I know that the Gamma distribution is given by:
$$\frac{1}{\beta^{\alpha}\Gamma(\alpha)}\int x^{\alpha-1}e^{-x/\beta}\,dx.$$
But when I calculate it, I'll always have to use integration by parts to solve it. Which takes so much time. I've seen a quick solution for this example like:
$$\frac{1}{16}\int_{12}^{+\infty} x^2e^{-x/2}\,dx=25e^{-6}\approx 0.062.$$
But I didn't understand how they went from the left side to the right side. Is there a "quick and dirty" solution to solve such integral without having to use integration by parts?

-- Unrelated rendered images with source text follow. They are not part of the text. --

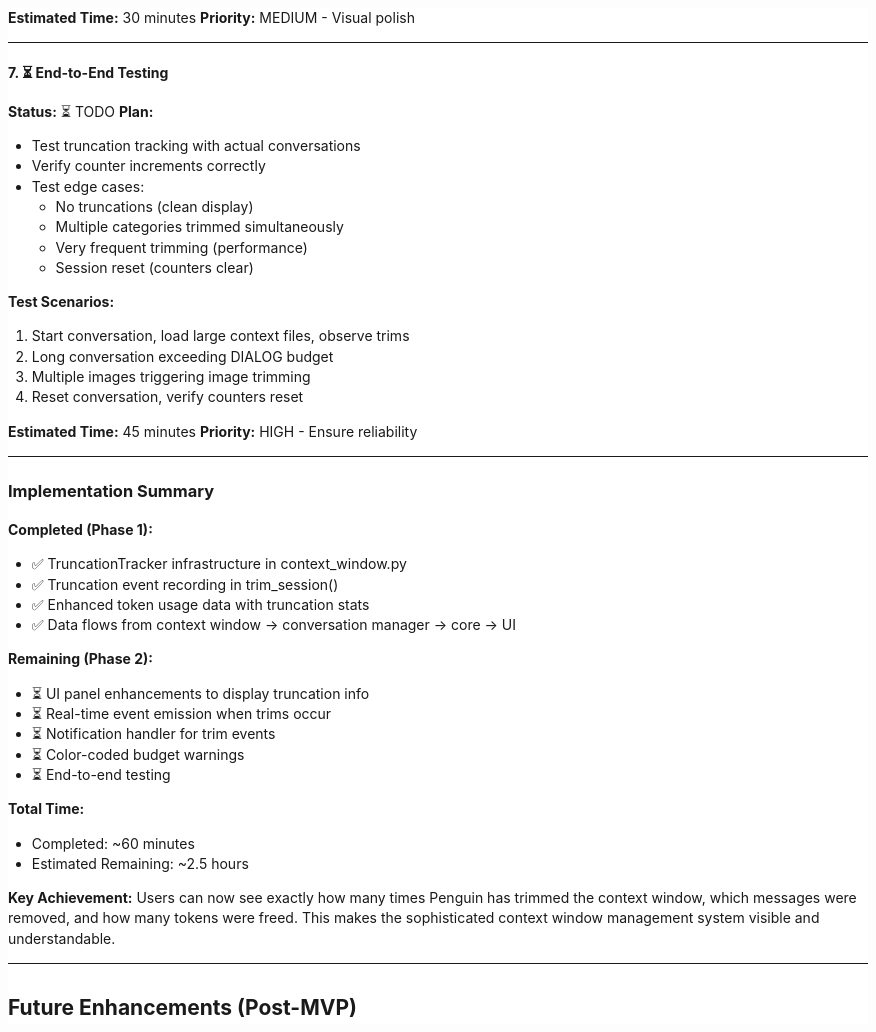 **Estimated Time:** 30 minutes
**Priority:** MEDIUM - Visual polish

---

#### 7. ⏳ End-to-End Testing
**Status:** ⏳ TODO
**Plan:**
- Test truncation tracking with actual conversations
- Verify counter increments correctly
- Test edge cases:
  - No truncations (clean display)
  - Multiple categories trimmed simultaneously
  - Very frequent trimming (performance)
  - Session reset (counters clear)

**Test Scenarios:**
1. Start conversation, load large context files, observe trims
2. Long conversation exceeding DIALOG budget
3. Multiple images triggering image trimming
4. Reset conversation, verify counters reset

**Estimated Time:** 45 minutes
**Priority:** HIGH - Ensure reliability

---

### Implementation Summary

**Completed (Phase 1):**
- ✅ TruncationTracker infrastructure in context_window.py
- ✅ Truncation event recording in trim_session()
- ✅ Enhanced token usage data with truncation stats
- ✅ Data flows from context window → conversation manager → core → UI

**Remaining (Phase 2):**
- ⏳ UI panel enhancements to display truncation info
- ⏳ Real-time event emission when trims occur
- ⏳ Notification handler for trim events
- ⏳ Color-coded budget warnings
- ⏳ End-to-end testing

**Total Time:**
- Completed: ~60 minutes
- Estimated Remaining: ~2.5 hours

**Key Achievement:**
Users can now see exactly how many times Penguin has trimmed the context window, which messages were removed, and how many tokens were freed. This makes the sophisticated context window management system visible and understandable.

---

## Future Enhancements (Post-MVP)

Same for Exponentional distribution.
Best Answer
For any positive integer values of $\alpha$ and any real $\beta>0$, by using the third formula of this LIST, we obtain $$I=\frac{1}{\beta^{\alpha}\Gamma(\alpha)}\int_A^{+\infty} x^{\alpha-1}e^{-x/\beta}\,dx =e^{-A/\beta}\sum_{k=0}^{\alpha-1}\frac{(A/\beta)^k}{k!}.$$ By letting $\alpha=3$, $\beta=2$, and $A=12$, we get $I=25e^{-6}$.